Therapeutic Role of Cyclooxygenase-1 (COX-1) Inhibition, Challenging the Conventional View of COX-1 as Purely Constitutive

Cyclooxygenases(COXs) are the primary target of nonsteroidal anti-inflammatory drugs (NSAIDs) used to treat a wide variety of clinical symptoms and diseases. NSAIDs inhibit both enzymes known as COX-1 and COX-2. In the early 2000s, research made enormous efforts to develop COX-2-selective inhibitors (coxibs) to reduce serious gastrointestinal side effects of nonselective NSAIDs caused by COX-1 inhibition.

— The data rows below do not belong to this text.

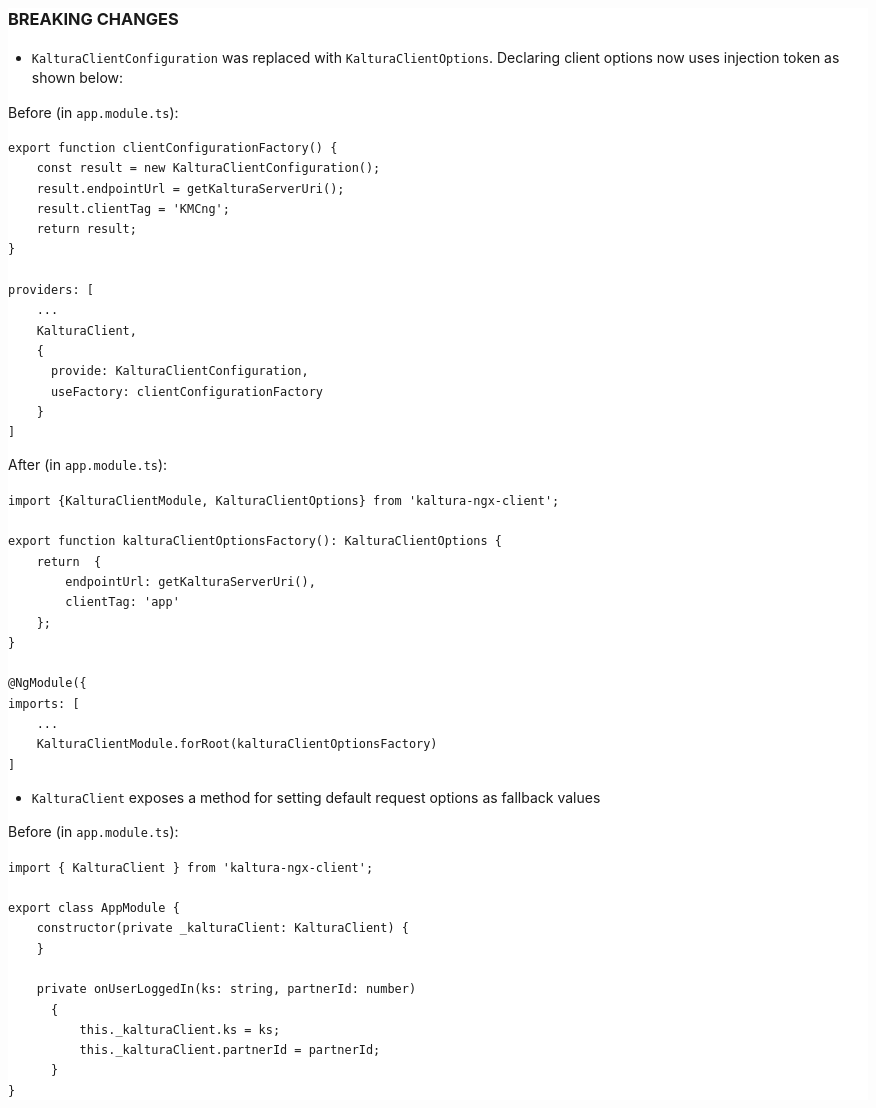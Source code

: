 ### BREAKING CHANGES


* `KalturaClientConfiguration` was replaced with `KalturaClientOptions`. Declaring client options now uses injection token as shown below:

Before (in `app.module.ts`):
```
export function clientConfigurationFactory() {
    const result = new KalturaClientConfiguration();
    result.endpointUrl = getKalturaServerUri();
    result.clientTag = 'KMCng';
    return result;
}

providers: [
    ...
    KalturaClient,
    {
      provide: KalturaClientConfiguration,
      useFactory: clientConfigurationFactory
    }
]
```

After (in `app.module.ts`):
```
import {KalturaClientModule, KalturaClientOptions} from 'kaltura-ngx-client';

export function kalturaClientOptionsFactory(): KalturaClientOptions {
    return  {
        endpointUrl: getKalturaServerUri(),
        clientTag: 'app'
    };
}

@NgModule({
imports: [
    ...
    KalturaClientModule.forRoot(kalturaClientOptionsFactory)
]
```

* `KalturaClient` exposes a method for setting default request options as fallback values

Before (in `app.module.ts`):
```
import { KalturaClient } from 'kaltura-ngx-client';

export class AppModule {
    constructor(private _kalturaClient: KalturaClient) {
    }

    private onUserLoggedIn(ks: string, partnerId: number)
      {
          this._kalturaClient.ks = ks;
          this._kalturaClient.partnerId = partnerId;
      }
}
```
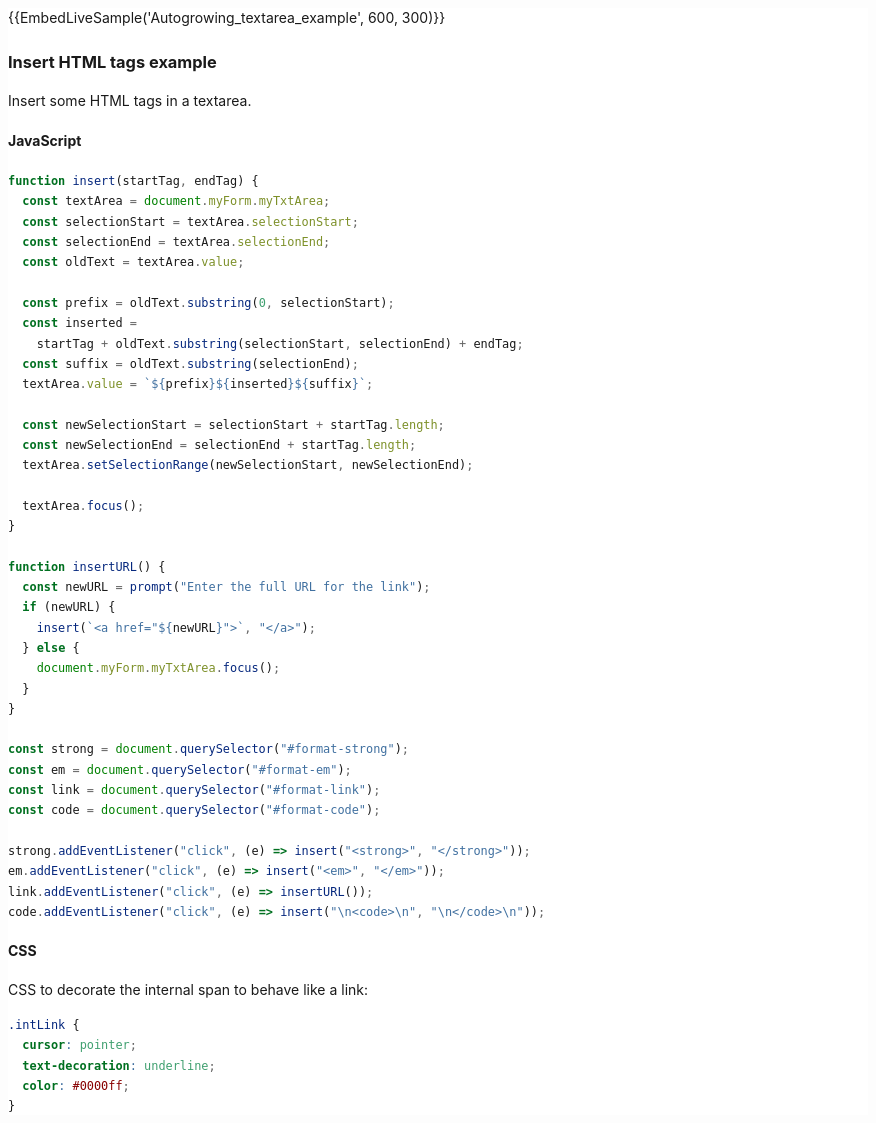 {{EmbedLiveSample('Autogrowing_textarea_example', 600, 300)}}

### Insert HTML tags example

Insert some HTML tags in a textarea.

#### JavaScript

```js
function insert(startTag, endTag) {
  const textArea = document.myForm.myTxtArea;
  const selectionStart = textArea.selectionStart;
  const selectionEnd = textArea.selectionEnd;
  const oldText = textArea.value;

  const prefix = oldText.substring(0, selectionStart);
  const inserted =
    startTag + oldText.substring(selectionStart, selectionEnd) + endTag;
  const suffix = oldText.substring(selectionEnd);
  textArea.value = `${prefix}${inserted}${suffix}`;

  const newSelectionStart = selectionStart + startTag.length;
  const newSelectionEnd = selectionEnd + startTag.length;
  textArea.setSelectionRange(newSelectionStart, newSelectionEnd);

  textArea.focus();
}

function insertURL() {
  const newURL = prompt("Enter the full URL for the link");
  if (newURL) {
    insert(`<a href="${newURL}">`, "</a>");
  } else {
    document.myForm.myTxtArea.focus();
  }
}

const strong = document.querySelector("#format-strong");
const em = document.querySelector("#format-em");
const link = document.querySelector("#format-link");
const code = document.querySelector("#format-code");

strong.addEventListener("click", (e) => insert("<strong>", "</strong>"));
em.addEventListener("click", (e) => insert("<em>", "</em>"));
link.addEventListener("click", (e) => insertURL());
code.addEventListener("click", (e) => insert("\n<code>\n", "\n</code>\n"));
```

#### CSS

CSS to decorate the internal span to behave like a link:

```css
.intLink {
  cursor: pointer;
  text-decoration: underline;
  color: #0000ff;
}
```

During the last few decades, several studies highlighted the contribution of COX-1-derived prostanoids in the genesis of cancer, neuroinflammation, atherosclerosis, rheumatoid arthritis, and pain. Therefore, COX-1 is now recognized as a pharmacotherapeutic target. Multistep prostanoid biosynthesis begins with the COX-catalyzed conversion of arachidonic acid into prostaglandin H2, which in turn transformed into prostanoids by tissue-specific enzymes. Here, the physiopathological role of COX-1 is illustrated through its selective inhibitors discovered to date, its potential as a theranostic target, but also by analyzing the structural determinants for new more potent and selective COX-1 inhibitor development.